To get a quick understand what is project FoxEye. Please see below file:
The latest one:

Presentation file in Whistler Work Week:
- Project FoxEye Status Update: FoxEye
- FoxEye Cross Fifrefox OS:Use case

Outdated

Presentation file in Portland Work Week.File:Project FoxEye Portland Work Week.pdf
Presentation file in P2PWeb WorkShop.File:Project FoxEye 2015-Feb.pdf
Youtube: https://www.youtube.com/watch?v=TgQWEWiGaO8

The needs for image processing and computer vision is increasing in recent years. The introduction of video element and media stream in HTML5 is very important, allowing for basic video playback and WebCam ability. But it is not powerful enough to handle complex video processing and camera application. Especially there are tons of mobile camera, photo and video editor applications show their creativity by using OpenCV etc in Android. It is a goal of this project to include the capabilities found in modern video production and camera applications as well as some of the processing, recognition and stitching tasks.
This API is inspired by the WebAudio API[1]. Unlike WebAudio API, we try to reach the goal by modifying existing Media Capture and Streams API. The idea is adding some functions to associate the Woker-based script with MediaStreamTrack. Then the script code of Worker runs image processing and/or analysis frame by frame. Since we move the most of processing work to Worker, the main thread will not be blocked.

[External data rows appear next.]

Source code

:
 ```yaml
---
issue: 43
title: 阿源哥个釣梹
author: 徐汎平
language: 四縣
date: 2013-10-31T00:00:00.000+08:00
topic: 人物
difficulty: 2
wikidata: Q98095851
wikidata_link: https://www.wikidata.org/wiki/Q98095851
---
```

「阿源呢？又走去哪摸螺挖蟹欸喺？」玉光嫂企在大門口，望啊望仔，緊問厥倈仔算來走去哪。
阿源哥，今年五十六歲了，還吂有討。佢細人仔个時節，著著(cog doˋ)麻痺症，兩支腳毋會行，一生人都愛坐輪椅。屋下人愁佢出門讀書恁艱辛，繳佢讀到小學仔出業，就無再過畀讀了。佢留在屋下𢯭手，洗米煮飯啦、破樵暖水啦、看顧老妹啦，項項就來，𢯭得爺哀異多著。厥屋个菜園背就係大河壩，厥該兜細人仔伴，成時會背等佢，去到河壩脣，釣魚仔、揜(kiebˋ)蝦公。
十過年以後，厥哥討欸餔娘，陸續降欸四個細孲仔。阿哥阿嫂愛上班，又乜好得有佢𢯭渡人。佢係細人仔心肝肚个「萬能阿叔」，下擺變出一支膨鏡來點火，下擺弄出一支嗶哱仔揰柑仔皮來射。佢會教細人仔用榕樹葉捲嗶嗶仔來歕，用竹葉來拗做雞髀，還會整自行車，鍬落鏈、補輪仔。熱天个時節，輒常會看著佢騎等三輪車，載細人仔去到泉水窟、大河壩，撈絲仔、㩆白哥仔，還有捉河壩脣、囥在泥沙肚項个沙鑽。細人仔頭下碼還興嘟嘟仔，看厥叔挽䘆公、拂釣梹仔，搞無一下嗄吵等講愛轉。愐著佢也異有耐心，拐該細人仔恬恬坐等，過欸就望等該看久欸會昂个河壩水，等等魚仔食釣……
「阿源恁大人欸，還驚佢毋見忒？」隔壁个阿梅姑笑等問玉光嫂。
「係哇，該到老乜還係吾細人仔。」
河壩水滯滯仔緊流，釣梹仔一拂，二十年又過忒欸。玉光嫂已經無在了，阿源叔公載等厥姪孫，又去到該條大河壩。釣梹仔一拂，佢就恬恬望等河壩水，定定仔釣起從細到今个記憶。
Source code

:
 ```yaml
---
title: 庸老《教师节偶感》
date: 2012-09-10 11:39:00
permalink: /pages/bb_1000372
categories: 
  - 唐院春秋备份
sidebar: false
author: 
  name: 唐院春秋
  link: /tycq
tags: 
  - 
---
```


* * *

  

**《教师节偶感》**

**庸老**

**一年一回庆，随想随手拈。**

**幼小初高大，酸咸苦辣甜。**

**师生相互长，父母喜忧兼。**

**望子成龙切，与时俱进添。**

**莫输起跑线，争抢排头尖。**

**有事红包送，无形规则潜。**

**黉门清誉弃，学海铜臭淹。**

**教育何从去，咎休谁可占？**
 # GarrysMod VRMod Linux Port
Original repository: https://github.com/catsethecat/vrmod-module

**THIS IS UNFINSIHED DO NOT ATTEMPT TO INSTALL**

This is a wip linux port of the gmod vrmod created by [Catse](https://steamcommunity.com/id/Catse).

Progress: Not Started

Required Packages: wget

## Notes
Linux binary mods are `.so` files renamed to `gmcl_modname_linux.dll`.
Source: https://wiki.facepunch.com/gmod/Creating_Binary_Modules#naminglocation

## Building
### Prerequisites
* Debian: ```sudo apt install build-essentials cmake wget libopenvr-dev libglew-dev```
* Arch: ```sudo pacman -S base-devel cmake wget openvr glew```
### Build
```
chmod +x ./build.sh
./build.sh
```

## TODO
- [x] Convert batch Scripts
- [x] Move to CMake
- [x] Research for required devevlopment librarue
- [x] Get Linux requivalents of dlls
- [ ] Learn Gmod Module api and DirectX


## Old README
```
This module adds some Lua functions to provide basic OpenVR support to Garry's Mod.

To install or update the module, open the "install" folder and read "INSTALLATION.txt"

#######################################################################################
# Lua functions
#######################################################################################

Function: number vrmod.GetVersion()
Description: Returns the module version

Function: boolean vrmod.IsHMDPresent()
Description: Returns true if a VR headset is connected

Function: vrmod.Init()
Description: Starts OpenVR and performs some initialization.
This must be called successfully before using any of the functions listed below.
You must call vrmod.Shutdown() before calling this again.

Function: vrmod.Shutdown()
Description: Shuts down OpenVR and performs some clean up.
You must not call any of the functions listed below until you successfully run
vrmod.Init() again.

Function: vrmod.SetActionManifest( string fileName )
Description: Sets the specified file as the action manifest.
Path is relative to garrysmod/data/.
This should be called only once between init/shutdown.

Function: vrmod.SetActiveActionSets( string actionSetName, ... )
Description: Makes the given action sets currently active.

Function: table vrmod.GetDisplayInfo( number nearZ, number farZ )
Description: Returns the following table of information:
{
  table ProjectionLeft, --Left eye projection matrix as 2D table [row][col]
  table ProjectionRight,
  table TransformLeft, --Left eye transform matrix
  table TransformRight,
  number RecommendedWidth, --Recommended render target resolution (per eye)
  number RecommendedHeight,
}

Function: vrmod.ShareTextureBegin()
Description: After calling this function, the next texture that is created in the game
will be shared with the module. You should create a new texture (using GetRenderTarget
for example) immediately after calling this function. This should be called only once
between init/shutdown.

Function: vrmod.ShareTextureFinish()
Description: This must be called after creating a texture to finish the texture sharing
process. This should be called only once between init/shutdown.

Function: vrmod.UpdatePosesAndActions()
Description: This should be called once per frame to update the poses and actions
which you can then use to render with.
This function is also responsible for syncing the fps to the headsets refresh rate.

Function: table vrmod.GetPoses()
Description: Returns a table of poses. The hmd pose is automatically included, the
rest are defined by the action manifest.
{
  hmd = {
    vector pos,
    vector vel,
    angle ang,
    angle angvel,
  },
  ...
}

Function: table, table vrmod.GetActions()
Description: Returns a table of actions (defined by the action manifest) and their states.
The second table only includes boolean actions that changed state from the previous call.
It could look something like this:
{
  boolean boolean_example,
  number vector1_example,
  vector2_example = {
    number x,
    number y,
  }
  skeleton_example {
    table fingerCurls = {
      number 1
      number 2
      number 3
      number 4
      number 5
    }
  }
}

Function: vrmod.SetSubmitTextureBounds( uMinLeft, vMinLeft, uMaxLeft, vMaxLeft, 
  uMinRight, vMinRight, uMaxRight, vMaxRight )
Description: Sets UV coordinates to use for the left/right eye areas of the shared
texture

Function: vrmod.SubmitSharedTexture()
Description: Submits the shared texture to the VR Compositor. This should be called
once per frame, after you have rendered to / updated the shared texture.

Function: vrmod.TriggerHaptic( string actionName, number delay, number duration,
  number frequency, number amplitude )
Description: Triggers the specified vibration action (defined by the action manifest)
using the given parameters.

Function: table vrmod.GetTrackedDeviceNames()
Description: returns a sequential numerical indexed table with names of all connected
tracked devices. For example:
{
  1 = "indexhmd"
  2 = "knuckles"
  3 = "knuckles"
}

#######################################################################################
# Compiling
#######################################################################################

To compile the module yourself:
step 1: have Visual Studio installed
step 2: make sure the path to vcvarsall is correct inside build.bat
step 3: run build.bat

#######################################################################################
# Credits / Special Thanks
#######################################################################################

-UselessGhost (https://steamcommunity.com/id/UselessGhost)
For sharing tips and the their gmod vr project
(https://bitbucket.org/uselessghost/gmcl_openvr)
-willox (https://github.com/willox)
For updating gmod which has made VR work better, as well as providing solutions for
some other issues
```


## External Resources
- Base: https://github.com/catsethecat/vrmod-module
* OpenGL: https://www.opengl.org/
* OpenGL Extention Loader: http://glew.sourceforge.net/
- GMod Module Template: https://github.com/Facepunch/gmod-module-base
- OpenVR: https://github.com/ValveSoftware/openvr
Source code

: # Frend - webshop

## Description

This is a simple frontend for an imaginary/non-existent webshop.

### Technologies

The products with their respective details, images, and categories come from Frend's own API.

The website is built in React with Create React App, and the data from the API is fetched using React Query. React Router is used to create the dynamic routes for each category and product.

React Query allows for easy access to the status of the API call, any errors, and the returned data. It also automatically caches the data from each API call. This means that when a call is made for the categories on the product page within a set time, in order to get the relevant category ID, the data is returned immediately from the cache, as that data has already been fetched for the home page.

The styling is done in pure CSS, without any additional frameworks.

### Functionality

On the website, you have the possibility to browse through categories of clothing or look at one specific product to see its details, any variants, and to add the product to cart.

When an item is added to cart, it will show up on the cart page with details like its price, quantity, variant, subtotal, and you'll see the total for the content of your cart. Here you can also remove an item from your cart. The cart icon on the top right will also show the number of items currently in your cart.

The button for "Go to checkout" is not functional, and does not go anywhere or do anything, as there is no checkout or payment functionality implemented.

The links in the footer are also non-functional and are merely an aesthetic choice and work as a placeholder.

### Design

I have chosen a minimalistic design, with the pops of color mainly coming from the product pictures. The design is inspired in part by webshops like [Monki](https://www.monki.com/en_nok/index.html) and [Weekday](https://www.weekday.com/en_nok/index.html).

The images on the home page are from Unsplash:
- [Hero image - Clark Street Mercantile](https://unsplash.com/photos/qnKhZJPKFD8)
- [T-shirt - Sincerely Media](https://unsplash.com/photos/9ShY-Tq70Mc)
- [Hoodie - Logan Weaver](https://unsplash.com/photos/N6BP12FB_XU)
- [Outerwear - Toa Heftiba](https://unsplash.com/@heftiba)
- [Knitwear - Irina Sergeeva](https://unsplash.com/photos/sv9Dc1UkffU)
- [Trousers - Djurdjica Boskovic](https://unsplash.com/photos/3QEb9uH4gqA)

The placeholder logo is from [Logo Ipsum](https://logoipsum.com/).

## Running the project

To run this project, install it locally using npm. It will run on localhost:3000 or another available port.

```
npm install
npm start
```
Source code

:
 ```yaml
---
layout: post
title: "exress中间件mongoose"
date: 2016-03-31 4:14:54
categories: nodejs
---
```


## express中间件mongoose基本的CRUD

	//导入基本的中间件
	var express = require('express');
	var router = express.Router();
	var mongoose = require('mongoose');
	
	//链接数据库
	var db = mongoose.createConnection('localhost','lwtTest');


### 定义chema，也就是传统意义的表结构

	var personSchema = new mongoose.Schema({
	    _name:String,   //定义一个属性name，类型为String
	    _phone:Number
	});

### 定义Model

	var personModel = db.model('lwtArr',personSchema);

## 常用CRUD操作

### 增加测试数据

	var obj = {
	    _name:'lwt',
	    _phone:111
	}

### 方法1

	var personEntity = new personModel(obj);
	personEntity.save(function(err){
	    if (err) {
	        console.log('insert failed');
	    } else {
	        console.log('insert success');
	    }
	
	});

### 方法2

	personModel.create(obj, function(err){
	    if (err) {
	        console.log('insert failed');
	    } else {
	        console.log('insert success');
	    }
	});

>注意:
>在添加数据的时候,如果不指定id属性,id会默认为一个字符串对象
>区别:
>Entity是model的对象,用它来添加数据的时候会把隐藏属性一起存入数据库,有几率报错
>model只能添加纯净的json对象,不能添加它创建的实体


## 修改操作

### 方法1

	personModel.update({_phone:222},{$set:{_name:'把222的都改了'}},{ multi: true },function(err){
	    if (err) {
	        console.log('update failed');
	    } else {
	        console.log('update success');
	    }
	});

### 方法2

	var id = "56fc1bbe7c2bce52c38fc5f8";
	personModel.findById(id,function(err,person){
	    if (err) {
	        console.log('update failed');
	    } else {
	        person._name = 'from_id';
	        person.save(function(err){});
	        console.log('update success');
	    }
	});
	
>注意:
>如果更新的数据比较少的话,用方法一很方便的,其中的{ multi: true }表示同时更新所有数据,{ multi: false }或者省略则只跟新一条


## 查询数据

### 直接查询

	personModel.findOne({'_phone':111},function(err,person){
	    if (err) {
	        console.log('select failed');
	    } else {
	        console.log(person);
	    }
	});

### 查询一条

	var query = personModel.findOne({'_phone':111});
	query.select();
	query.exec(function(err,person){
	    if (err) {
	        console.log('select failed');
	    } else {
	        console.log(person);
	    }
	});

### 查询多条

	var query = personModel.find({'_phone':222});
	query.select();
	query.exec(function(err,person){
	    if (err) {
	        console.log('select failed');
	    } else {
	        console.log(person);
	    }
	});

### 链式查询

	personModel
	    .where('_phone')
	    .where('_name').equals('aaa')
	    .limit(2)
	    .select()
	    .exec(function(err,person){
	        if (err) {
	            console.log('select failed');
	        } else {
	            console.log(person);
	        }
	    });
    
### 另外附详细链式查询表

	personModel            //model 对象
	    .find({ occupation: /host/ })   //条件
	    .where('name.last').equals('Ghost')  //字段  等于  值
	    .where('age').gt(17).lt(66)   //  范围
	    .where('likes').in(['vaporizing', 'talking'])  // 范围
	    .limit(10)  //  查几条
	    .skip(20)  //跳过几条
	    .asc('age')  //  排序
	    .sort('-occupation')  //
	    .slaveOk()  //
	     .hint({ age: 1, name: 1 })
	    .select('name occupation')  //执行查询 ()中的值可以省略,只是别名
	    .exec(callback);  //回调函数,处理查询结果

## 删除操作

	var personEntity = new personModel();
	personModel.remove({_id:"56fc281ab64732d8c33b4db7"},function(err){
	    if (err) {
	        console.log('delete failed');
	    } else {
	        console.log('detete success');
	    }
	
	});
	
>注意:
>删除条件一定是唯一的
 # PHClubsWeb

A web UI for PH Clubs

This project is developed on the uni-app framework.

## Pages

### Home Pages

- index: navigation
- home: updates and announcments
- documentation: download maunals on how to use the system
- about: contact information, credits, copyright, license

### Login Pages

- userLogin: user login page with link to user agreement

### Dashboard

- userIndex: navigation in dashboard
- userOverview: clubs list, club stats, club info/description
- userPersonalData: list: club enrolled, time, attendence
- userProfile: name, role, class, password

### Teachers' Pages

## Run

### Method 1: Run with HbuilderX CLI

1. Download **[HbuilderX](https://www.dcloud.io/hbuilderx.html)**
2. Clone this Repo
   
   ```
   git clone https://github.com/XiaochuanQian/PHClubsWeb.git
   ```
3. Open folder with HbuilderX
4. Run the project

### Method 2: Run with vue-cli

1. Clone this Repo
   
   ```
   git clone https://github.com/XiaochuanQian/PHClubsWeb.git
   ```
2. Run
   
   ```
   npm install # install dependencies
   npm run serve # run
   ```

Basically, the spirit of this project is four parts. The first part is extend the MediaStreamTrack to associate a VideoWorker. This part provide a way to do image processing job frame by frame. The second part is ImageBitmap extension. This part extended the ImageBitmap interface to allow JavaScript developer to read underlying data out and set an external data into an ImageBitmap in a set of supported color formats. The third part is OfflineMediaContext. It is for offline stream to render as fast as possible. The last part is WebImage, it is a hardware accelerated-able API on computer vision area. The Web developers can use it to combine high performance vision processing.
Thanks for the amazing asm.js and emscripten work, we also provide an asm.js version of OpenCV called OpenCV.js. The web developers can leverage the power of OpenCV in a simpler way.

Concept

MediaStreamTrack with VideoWorker:

The new design is a simple and minimal change for current API. By extending MediaStreamTrack and adding VideoWorker related API, we can let MedisStream be able to support video processing functionality through the script code in Worker. Below is the draft WebIDL codes. Please see [2] for the draft specification.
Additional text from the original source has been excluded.